> _TASK DESCRIPTION_: Wherever a line in the data holds the word "obtenir", pull that line out.

> _MATERIAL SUPPLIED_:
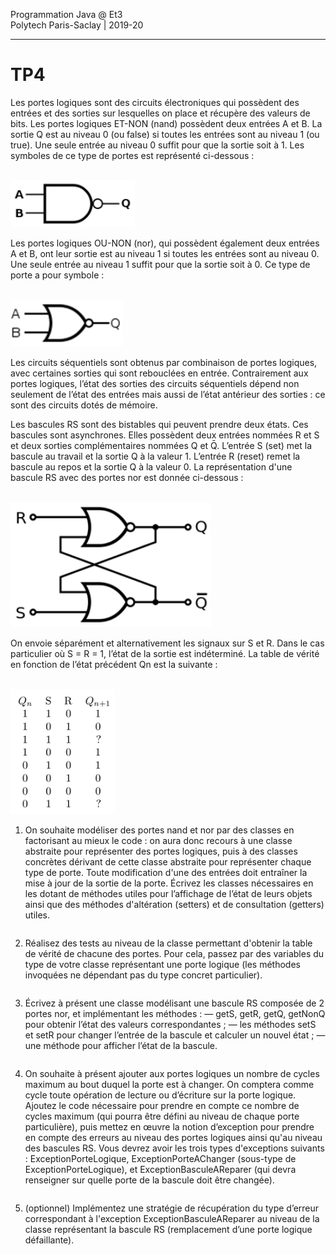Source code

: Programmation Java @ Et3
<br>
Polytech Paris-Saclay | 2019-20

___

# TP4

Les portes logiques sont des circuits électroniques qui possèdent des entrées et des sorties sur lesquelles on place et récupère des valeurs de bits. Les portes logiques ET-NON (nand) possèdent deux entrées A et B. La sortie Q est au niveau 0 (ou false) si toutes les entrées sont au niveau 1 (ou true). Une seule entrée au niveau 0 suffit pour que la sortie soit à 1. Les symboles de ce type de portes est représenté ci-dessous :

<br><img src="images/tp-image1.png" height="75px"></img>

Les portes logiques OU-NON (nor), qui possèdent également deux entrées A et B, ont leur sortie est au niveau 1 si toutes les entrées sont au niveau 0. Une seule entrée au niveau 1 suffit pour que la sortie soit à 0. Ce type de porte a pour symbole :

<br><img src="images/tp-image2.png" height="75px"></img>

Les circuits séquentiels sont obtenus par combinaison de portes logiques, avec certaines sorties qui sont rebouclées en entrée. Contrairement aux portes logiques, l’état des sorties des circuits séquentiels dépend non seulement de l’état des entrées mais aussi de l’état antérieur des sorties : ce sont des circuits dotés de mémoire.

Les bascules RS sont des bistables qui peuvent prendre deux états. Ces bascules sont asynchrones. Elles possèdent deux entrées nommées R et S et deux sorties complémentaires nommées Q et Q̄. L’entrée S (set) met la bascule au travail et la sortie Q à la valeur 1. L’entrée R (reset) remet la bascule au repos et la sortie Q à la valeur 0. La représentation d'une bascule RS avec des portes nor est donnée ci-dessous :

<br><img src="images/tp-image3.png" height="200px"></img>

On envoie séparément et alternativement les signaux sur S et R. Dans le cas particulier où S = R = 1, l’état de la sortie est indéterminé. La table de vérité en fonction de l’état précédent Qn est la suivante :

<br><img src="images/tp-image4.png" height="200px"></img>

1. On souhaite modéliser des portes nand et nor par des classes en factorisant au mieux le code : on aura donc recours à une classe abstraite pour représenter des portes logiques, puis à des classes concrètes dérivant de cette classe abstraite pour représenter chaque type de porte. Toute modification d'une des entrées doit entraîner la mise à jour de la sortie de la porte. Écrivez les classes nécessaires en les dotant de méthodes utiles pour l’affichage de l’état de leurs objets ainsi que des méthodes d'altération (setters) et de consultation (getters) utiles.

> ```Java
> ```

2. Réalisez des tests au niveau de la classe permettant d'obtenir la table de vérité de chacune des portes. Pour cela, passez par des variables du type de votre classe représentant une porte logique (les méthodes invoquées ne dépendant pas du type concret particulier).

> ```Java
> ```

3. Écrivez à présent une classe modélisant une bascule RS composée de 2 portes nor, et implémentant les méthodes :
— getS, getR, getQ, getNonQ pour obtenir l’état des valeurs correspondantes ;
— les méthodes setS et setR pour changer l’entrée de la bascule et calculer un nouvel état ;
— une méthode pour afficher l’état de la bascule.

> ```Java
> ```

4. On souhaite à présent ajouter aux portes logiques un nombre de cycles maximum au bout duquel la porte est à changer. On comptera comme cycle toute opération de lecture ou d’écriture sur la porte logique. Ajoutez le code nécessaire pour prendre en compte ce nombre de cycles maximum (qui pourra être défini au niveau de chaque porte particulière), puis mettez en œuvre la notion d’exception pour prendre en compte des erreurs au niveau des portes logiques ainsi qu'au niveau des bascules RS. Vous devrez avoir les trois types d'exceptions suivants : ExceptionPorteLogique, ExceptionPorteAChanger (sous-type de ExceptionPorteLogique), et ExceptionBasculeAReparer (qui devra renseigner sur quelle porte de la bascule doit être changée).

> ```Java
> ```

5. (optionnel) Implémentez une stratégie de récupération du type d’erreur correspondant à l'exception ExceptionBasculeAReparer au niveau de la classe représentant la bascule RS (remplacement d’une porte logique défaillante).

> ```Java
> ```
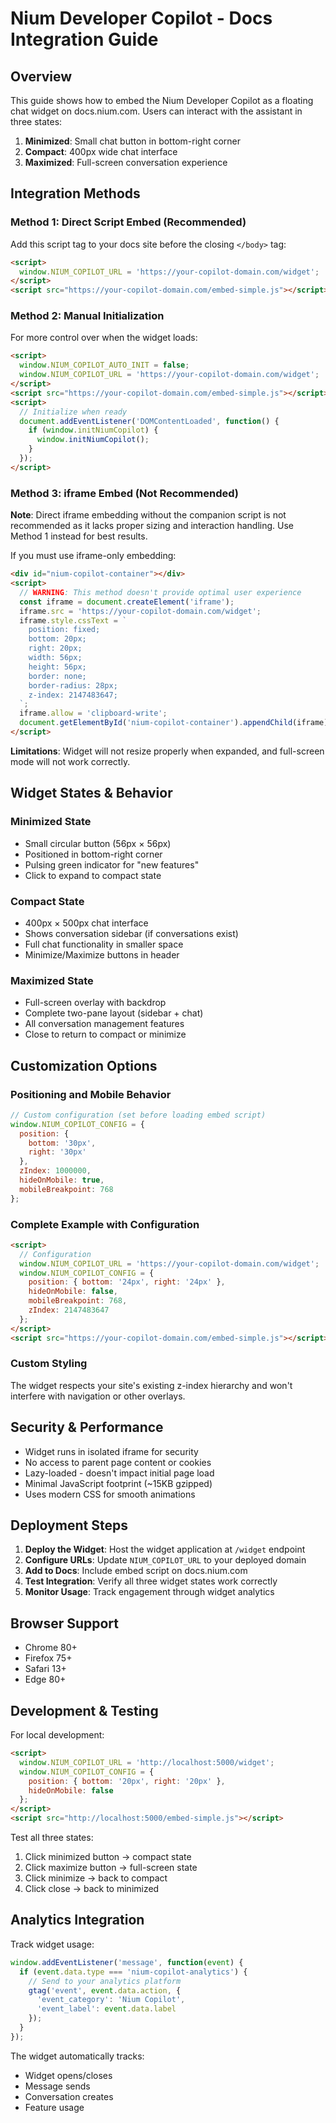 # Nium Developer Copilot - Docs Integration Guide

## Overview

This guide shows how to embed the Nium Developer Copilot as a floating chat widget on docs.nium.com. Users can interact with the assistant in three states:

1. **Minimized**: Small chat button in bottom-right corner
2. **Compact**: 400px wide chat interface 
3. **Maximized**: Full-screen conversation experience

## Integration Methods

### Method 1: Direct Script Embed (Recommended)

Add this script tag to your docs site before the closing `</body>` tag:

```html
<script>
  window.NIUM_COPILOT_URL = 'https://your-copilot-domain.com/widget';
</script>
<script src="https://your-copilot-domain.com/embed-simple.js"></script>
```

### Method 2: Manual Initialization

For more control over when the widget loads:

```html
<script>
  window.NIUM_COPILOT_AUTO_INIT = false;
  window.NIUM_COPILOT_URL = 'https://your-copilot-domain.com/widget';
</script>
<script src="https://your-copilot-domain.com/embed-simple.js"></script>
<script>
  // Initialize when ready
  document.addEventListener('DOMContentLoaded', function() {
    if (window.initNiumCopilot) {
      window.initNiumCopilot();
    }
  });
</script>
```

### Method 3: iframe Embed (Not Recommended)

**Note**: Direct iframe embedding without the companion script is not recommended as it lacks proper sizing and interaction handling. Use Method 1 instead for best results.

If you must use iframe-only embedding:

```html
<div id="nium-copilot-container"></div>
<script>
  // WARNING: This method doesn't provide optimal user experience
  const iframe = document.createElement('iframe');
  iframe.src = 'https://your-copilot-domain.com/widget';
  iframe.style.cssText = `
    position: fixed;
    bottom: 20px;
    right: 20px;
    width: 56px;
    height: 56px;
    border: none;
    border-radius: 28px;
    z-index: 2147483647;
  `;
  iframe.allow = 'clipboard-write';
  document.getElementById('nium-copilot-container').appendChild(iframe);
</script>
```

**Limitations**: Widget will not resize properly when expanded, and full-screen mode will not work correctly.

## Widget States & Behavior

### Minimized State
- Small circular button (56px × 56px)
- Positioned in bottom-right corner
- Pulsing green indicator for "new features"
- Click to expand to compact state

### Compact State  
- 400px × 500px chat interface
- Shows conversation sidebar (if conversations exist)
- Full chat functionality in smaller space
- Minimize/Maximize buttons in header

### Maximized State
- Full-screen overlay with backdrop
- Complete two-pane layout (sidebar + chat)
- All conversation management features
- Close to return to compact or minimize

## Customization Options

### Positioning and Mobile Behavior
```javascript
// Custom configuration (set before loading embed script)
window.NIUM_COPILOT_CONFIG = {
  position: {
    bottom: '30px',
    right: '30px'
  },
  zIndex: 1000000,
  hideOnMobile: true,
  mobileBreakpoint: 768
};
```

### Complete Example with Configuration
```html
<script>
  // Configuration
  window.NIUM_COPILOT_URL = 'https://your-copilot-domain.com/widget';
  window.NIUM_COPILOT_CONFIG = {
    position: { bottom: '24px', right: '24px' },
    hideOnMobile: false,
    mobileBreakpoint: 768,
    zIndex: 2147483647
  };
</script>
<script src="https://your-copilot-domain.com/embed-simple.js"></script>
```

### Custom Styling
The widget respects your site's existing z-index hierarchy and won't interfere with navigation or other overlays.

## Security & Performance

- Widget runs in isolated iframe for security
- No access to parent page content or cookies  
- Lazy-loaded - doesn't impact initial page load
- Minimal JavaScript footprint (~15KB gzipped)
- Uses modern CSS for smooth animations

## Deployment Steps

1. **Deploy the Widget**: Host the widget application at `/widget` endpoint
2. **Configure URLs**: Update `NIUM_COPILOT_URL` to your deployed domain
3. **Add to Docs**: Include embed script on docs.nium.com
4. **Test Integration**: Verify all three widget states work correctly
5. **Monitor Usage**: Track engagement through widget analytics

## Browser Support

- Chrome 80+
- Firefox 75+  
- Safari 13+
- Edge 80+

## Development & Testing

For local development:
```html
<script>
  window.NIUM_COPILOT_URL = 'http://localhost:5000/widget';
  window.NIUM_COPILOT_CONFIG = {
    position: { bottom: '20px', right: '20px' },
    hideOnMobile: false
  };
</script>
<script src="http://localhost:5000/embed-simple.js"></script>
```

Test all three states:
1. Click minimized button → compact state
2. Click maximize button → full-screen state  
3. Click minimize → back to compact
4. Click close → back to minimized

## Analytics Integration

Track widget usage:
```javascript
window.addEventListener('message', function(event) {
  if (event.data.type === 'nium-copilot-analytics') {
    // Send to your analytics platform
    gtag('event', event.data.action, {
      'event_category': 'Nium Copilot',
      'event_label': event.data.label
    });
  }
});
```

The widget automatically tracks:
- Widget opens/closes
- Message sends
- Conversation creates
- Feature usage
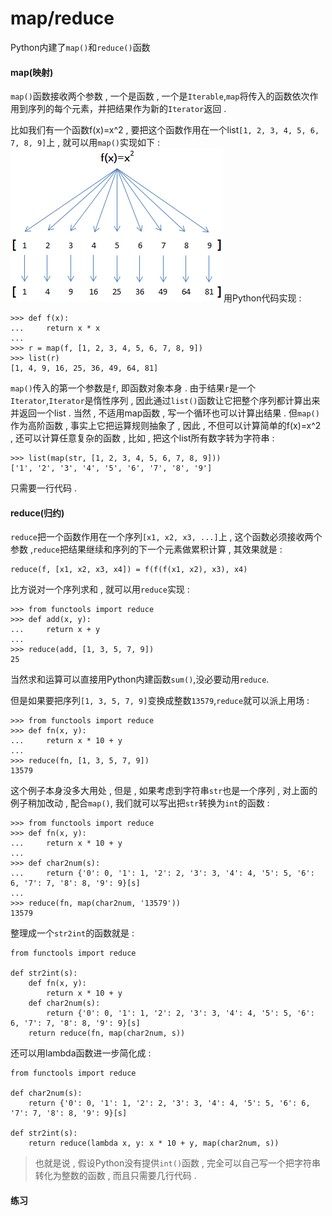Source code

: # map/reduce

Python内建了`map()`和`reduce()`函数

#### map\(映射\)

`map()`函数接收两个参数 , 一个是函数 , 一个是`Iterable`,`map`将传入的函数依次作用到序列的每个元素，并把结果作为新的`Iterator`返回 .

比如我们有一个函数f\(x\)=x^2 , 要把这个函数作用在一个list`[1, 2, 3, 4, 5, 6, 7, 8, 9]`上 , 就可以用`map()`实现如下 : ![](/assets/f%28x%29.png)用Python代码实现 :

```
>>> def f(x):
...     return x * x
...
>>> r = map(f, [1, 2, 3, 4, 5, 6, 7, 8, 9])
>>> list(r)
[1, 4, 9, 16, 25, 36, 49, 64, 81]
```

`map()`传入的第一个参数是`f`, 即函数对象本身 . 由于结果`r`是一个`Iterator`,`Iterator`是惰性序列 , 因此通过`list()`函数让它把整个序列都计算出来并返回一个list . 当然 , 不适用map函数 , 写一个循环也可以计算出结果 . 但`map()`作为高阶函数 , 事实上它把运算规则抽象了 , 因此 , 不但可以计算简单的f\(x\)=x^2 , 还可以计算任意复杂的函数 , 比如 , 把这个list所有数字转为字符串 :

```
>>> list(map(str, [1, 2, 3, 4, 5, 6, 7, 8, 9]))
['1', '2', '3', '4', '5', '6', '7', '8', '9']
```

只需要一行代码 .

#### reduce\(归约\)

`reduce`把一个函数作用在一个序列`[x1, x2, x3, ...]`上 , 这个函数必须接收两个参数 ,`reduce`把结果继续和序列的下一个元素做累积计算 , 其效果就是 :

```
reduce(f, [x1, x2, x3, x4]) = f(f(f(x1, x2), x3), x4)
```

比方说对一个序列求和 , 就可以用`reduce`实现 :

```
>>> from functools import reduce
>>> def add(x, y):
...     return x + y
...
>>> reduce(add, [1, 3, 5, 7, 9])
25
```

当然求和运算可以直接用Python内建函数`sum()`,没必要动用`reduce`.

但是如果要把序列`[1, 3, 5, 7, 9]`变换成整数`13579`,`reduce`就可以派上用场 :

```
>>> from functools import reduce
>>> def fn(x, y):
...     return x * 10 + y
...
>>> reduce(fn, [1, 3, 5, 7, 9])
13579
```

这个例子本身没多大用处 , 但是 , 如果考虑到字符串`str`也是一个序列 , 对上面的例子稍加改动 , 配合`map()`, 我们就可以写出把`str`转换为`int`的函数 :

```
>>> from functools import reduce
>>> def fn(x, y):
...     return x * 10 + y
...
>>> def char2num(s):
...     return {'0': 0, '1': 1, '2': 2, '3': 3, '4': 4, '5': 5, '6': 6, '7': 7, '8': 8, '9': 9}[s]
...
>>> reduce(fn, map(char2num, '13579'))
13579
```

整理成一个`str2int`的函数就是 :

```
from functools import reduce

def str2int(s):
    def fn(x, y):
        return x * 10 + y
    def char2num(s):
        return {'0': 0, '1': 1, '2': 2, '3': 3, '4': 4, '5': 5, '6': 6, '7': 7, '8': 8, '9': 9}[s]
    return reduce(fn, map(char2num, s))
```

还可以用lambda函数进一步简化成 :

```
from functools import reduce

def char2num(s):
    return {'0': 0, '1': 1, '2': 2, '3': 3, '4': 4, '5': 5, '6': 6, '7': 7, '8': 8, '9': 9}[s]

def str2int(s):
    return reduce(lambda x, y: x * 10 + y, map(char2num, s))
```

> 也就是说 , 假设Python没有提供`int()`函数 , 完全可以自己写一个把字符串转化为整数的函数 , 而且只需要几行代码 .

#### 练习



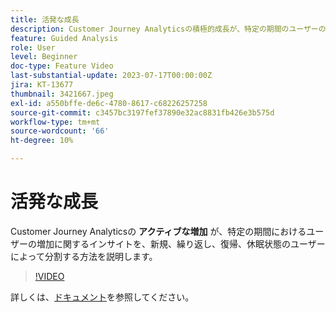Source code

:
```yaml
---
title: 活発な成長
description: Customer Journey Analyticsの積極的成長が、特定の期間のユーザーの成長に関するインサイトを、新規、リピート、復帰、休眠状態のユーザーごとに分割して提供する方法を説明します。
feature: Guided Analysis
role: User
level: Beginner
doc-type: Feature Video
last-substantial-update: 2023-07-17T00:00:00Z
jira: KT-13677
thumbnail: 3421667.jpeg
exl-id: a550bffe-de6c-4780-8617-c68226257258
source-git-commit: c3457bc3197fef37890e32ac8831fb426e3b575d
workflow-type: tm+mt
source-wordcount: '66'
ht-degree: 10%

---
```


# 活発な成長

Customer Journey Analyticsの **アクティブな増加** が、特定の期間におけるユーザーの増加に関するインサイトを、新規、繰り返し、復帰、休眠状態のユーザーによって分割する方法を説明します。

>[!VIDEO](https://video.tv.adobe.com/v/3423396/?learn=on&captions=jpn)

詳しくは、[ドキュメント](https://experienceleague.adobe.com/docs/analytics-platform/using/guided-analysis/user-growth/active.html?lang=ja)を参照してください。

> _TASK ANSWER_:
2. Réalisez des tests au niveau de la classe permettant d'obtenir la table de vérité de chacune des portes. Pour cela, passez par des variables du type de votre classe représentant une porte logique (les méthodes invoquées ne dépendant pas du type concret particulier).
— getS, getR, getQ, getNonQ pour obtenir l’état des valeurs correspondantes ;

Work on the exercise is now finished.